Geri Dön

Enerji iletim sistemlerinde açma-kapama olaylarının analizleri için hat parametrelerinin EMTP yardımıyla hesabı

Calculation of line parameters for the analyses of power system switching transient using EMTP

  1. Tez No: 46448
  2. Yazar: KORAY ŞERBETÇİOĞLU
  3. Danışmanlar: DOÇ.DR. ADNAN KAYPMAZ
  4. Tez Türü: Yüksek Lisans
  5. Konular: Elektrik ve Elektronik Mühendisliği, Electrical and Electronics Engineering
  6. Anahtar Kelimeler: Belirtilmemiş.
  7. Yıl: 1995
  8. Dil: Türkçe
  9. Üniversite: İstanbul Teknik Üniversitesi
  10. Enstitü: Fen Bilimleri Enstitüsü
  11. Ana Bilim Dalı: Belirtilmemiş.
  12. Bilim Dalı: Belirtilmemiş.
  13. Sayfa Sayısı: 139

Özet

ÖZET Enerji iletim sistemlerinde birçok problemin analiz edilebilmesi için iletim hatlarına ait parametre değerlerinin tam olarak tespit edilmesi gereklidir.

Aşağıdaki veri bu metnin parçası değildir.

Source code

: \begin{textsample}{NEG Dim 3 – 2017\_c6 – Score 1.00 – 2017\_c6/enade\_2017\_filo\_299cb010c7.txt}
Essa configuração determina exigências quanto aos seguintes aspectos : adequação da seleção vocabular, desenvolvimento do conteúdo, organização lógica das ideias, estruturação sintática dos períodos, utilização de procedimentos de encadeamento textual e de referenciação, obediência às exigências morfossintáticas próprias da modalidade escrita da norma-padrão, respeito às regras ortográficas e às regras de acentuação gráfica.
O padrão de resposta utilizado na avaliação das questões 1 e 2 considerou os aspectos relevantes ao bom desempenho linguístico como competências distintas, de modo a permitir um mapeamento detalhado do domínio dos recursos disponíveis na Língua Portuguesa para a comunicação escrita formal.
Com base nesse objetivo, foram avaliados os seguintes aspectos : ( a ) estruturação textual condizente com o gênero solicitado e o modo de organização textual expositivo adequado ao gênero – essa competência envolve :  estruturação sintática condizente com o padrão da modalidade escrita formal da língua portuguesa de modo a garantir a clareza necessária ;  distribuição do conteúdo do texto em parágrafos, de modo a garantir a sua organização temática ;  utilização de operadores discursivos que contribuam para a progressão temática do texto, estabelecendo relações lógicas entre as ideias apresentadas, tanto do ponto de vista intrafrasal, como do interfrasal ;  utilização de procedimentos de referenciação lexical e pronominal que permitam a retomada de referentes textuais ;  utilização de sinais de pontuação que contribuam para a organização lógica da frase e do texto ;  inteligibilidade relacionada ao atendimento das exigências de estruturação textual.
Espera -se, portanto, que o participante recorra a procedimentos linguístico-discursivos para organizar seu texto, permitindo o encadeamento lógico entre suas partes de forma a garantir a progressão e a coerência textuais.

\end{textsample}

Fakat sistemde toprak dönüşlü kısımların bulunmasından dolayı hat parametreleri frekansa oldukça bağlıdır ve meydana gelen matematiksel ifadelerin çözümleri oldukça karmaşık bir hal almaktadır. Bu çalışmada özellikle geçici olayların analizlerinde büyük önem taşıyan bu parametre hesapları için geliştirilen teoriler incelenmiş, hat yapısı ve geometrisinin parametreler üzerindeki etkileri seçilen bir örnek hat için araştırılmıştır. Bu amaçla l.T.Ü. bünyesinde bulunan Elektromagnetic Transients Program (EMTP)'den yararlanılmıştır. Geçici olay analizlerinde hat parametrelerinin doğru hesaplanmaları kadar önemli olan diğer bir konu da uygun hat modellerinin seçimidir. Bugün için bilgisayarların olmadığı dönemlerden kalan, Transient Şebeke Analizörleri (TNA) ile yapılan sabit parametreli çözümler geçici olaylar için son derece yetersiz kalmaktadır. Günümüzde elektrik şebekelerinin büyüklüğü nedeni ile bu tip analizörlerin kullanımları pratik olarak imkansız hale gelmiştir. Bilgisayar teknolojisindeki hızlı gelişme sayesinde bugün için en karmaşık şebeke yapılarında bile bu tür geçici olay analizleri rahatlıkla yapılabilmektedir. Tezde bilgisayarlar için geliştirilen çeşitli hat modellerinin sürekli ve geçici hal frekans cevapları, örnek bir şebeke üzerinde EMTP yardımıyle incelenerek elde edilen sonuçlar grafik halinde verilmiştir. Elde edilen bu sonuçlardan modeller arasında meydana gelen farkların, özellikle geçici olay analizleri esnasında meydana geldiği ve bunun sebebinin geçici olay sırasında meydana gelen yüksek frekanslı bileşenlerin model tarafından söndürülebilmesiyle ilgili olduğu şeklinde ifade edilmektedir. Bu bakımdan analizler sonucu dağılmış parametreli ve frekansa bağlı hat modellerinin geçici olaylarda daha doğru sonuçlar verdiği anlaşılmaktadır. Ayrıca sıfır bileşen empedansının önemli olmadığı geçici olay analizleri için, frekans bağımlı hat modelleri gibi çok hassas modellerin kullanılmasının, bu tür modellerin bellek gereksinimindeki ve hesap zamanındaki artışlar yüzünden, gereksiz olduğu sonucuna varılmıştır. yi

Özet (Çeviri)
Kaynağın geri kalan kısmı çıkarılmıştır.